*Assignment*
Take the data below and filter it for lines containing the word "quantity"; show each line found.

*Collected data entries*
====================

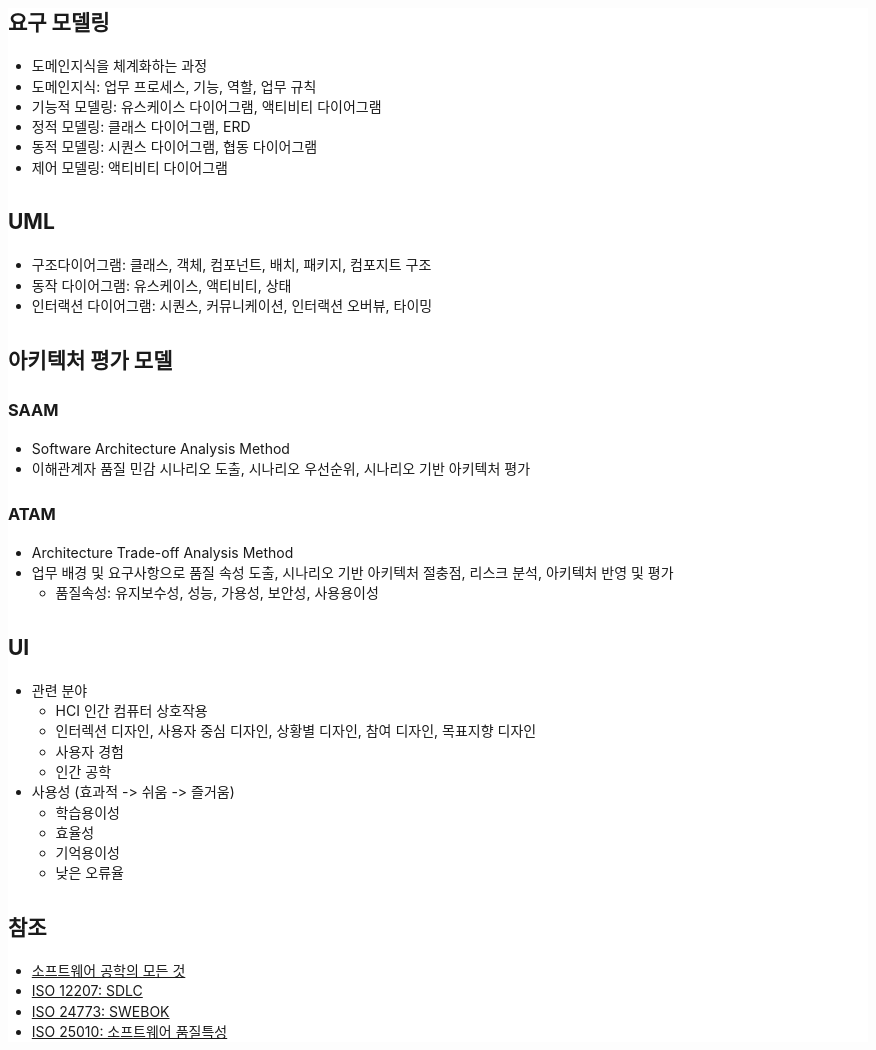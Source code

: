 ## 요구 모델링

- 도메인지식을 체계화하는 과정
- 도메인지식: 업무 프로세스, 기능, 역할, 업무 규칙
- 기능적 모델링: 유스케이스 다이어그램, 액티비티 다이어그램
- 정적 모델링: 클래스 다이어그램, ERD
- 동적 모델링: 시퀀스 다이어그램, 협동 다이어그램
- 제어 모델링: 액티비티 다이어그램

## UML

- 구조다이어그램: 클래스, 객체, 컴포넌트, 배치, 패키지, 컴포지트 구조
- 동작 다이어그램: 유스케이스, 액티비티, 상태
- 인터랙션 다이어그램: 시퀀스, 커뮤니케이션, 인터랙션 오버뷰, 타이밍

## 아키텍처 평가 모델

### SAAM

- Software Architecture Analysis Method
- 이해관계자 품질 민감 시나리오 도출, 시나리오 우선순위, 시나리오 기반 아키텍처 평가

### ATAM

- Architecture Trade-off Analysis Method
- 업무 배경 및 요구사항으로 품질 속성 도출, 시나리오 기반 아키텍처 절충점, 리스크 분석, 아키텍처 반영 및 평가
  - 품질속성: 유지보수성, 성능, 가용성, 보안성, 사용용이성

## UI

- 관련 분야
  - HCI 인간 컴퓨터 상호작용
  - 인터렉션 디자인, 사용자 중심 디자인, 상황별 디자인, 참여 디자인, 목표지향 디자인
  - 사용자 경험
  - 인간 공학
- 사용성 (효과적 -> 쉬움 -> 즐거움)
  - 학습용이성
  - 효율성
  - 기억용이성
  - 낮은 오류율

## 참조

- [소프트웨어 공학의 모든 것](https://m.yes24.com/Goods/Detail/87531385)
- [ISO 12207: SDLC](https://wildart.github.io/MISG5020/standards/IEEE-12207-2008.pdf)
- [ISO 24773: SWEBOK](https://ieeecs-media.computer.org/media/education/swebok/swebok-v3.pdf)
- [ISO 25010: 소프트웨어 품질특성](https://quality.arc42.org/articles/iso-25010-update-2023)
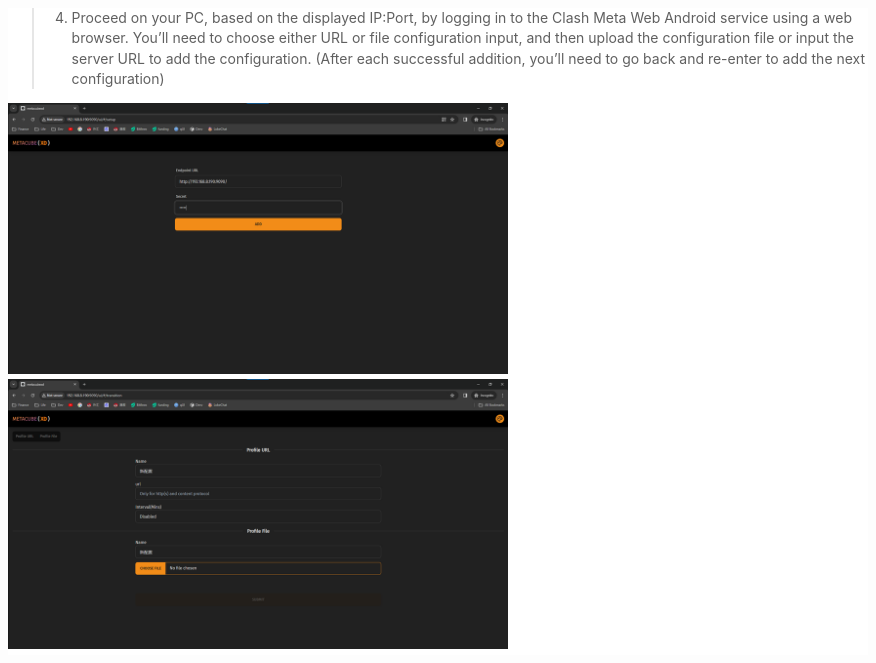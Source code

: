 > 4. Proceed on your PC, based on the displayed IP:Port, by logging in to the Clash Meta Web Android service using a web browser. You’ll need to choose either URL or file configuration input, and then upload the configuration file or input the server URL to add the configuration. (After each successful addition, you’ll need to go back and re-enter to add the next configuration)
<img src="https://raw.githubusercontent.com/Avadawall/ClashMetaWebAndroid/master/.github/images/cmwa-web-login.png" width="500">
<img src="https://raw.githubusercontent.com/Avadawall/ClashMetaWebAndroid/master/.github/images/cmwa-web-input.png" width="500">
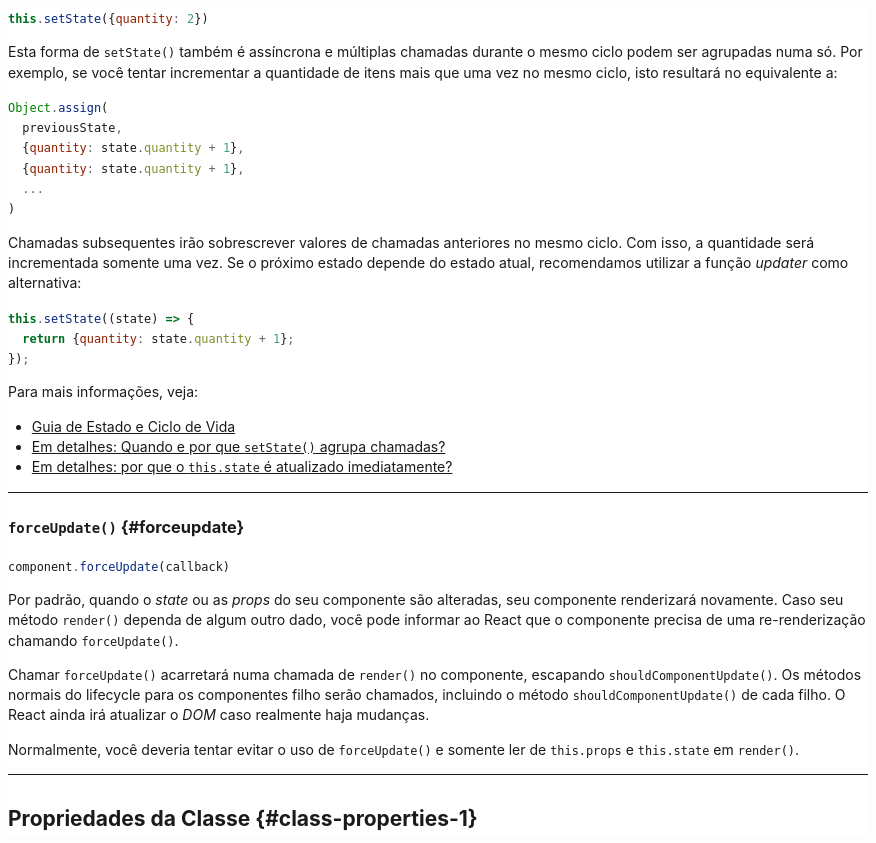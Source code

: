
 ```javascript
this.setState({quantity: 2})
```

Esta forma de `setState()` também é assíncrona e múltiplas chamadas durante o mesmo ciclo podem ser agrupadas numa só. Por exemplo, se você tentar incrementar a quantidade de itens mais que uma vez no mesmo ciclo, isto resultará no equivalente a:

```javaScript
Object.assign(
  previousState,
  {quantity: state.quantity + 1},
  {quantity: state.quantity + 1},
  ...
)
```

Chamadas subsequentes irão sobrescrever valores de chamadas anteriores no mesmo ciclo. Com isso, a quantidade será incrementada somente uma vez. Se o próximo estado depende do estado atual, recomendamos utilizar a função *updater* como alternativa:

```js
this.setState((state) => {
  return {quantity: state.quantity + 1};
});
```

Para mais informações, veja:

* [Guia de Estado e Ciclo de Vida](/docs/state-and-lifecycle.html)
* [Em detalhes: Quando e por que `setState()` agrupa chamadas?](https://stackoverflow.com/a/48610973/458193)
* [Em detalhes: por que o `this.state` é atualizado imediatamente?](https://github.com/facebook/react/issues/11527#issuecomment-360199710)

* * *

### `forceUpdate()` {#forceupdate}

```javascript
component.forceUpdate(callback)
```

Por padrão, quando o *state* ou as *props* do seu componente são alteradas, seu componente renderizará novamente. Caso seu método `render()` dependa de algum outro dado, você pode informar ao React que o componente precisa de uma re-renderização chamando `forceUpdate()`.

Chamar `forceUpdate()` acarretará numa chamada de `render()` no componente, escapando `shouldComponentUpdate()`. Os métodos normais do lifecycle para os componentes filho serão chamados, incluindo o método `shouldComponentUpdate()` de cada filho. O React ainda irá atualizar o *DOM* caso realmente haja mudanças.

Normalmente, você deveria tentar evitar o uso de `forceUpdate()` e somente ler de `this.props` e `this.state` em `render()`.

* * *

## Propriedades da Classe {#class-properties-1}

====================

*Expected answer*
this.setState({quantity: 2})
  {quantity: state.quantity + 1},
  {quantity: state.quantity + 1},
  return {quantity: state.quantity + 1};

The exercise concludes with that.